Николай Гарин-Михайловский - Инженеры (Семейная хроника - 4) Страница 12
Николай Гарин-Михайловский - Инженеры (Семейная хроника - 4) читать онлайн бесплатно
Семья Карташевых присутствовала тут же, сидя на стульях.
Девочки были в венках из васильков. Оля смешно выставляла свои толстенькие ножки, сохраняя серьезное лицо. Маруся не в такт, но легко перебирала ножками, беспредельно радостно смотря своими светящимися глазками. Роли танцевала, снисходительно сгорбившись. Ло от общих танцев отказался наотрез, заявив, что танцует только казачка.
Еще что-то заиграли и наконец сыграли то, что требовал Ло.

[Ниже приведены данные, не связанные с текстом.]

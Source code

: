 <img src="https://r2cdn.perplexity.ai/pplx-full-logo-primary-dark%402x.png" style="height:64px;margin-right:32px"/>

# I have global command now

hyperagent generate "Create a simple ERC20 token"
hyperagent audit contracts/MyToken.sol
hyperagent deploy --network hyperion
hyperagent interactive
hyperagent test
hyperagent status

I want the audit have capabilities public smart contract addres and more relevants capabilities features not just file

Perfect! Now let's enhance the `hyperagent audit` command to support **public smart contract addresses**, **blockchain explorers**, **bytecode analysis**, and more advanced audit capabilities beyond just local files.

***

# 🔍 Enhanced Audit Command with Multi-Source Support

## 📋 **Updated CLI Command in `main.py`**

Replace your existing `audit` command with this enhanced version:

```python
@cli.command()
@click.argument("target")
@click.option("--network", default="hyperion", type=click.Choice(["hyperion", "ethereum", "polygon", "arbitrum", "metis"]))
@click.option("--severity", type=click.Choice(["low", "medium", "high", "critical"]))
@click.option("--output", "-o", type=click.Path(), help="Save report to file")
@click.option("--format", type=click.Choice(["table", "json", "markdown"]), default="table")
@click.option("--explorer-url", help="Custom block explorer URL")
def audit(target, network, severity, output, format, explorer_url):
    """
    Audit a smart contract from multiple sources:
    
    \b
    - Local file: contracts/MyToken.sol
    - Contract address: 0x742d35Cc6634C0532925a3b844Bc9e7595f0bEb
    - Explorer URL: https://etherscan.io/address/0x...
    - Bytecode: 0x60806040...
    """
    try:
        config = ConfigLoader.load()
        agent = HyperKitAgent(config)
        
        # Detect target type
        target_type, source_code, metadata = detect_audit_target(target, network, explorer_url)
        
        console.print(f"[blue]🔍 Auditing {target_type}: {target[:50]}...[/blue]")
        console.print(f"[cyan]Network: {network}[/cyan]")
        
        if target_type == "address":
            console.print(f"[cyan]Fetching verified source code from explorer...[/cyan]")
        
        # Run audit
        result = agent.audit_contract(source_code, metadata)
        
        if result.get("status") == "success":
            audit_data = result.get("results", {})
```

И здесь Ло выступил не сразу, но когда начал танцевать, то привел сразу всех в восторг, так комичен был его танец, так легко и искусно выделывал он ногами па и забирая нога за ногу, и приседая.
Уже самое начало, когда он легким аллюром пошел по кругу с поднятой ручонкой, вызвало бурю аплодисментов.
Танцуя, он все время посматривал со спокойным любопытством, какое впечатление производит его танец.
Торжество его было полное по окончании танца, но лицо его сохраняло по-прежнему презрительно спокойное выражение. Зина подошла в разгар танцев, в обществе нескольких монахинь, во главе с матерью Наталией.
- И красота же какая! - восторгалась мать Наталия на детей в веночках, - как херувимчики. Ай, миленькие, ай хорошенькие!
Резко бросалась в глаза Зина среди этих монахинь, что-то общее появилось у нее с ними.
Несмотря на праздник, она была в таком же черном платье, с черной накидкой сверху, как и монахини. Даже шляпа ее, тоже черная, остроконечная, напоминала не то монашескую камилавку, не то старинный головной убор при шлеме. Лицо Зины становилось еще строже, и еще красивее подчеркивалась ее холодная красота.
- Что это у тебя за шляпа? - спросила Аглаида Васильевна, всматриваясь.
Монахини переглянулись между собою и усмехнулись.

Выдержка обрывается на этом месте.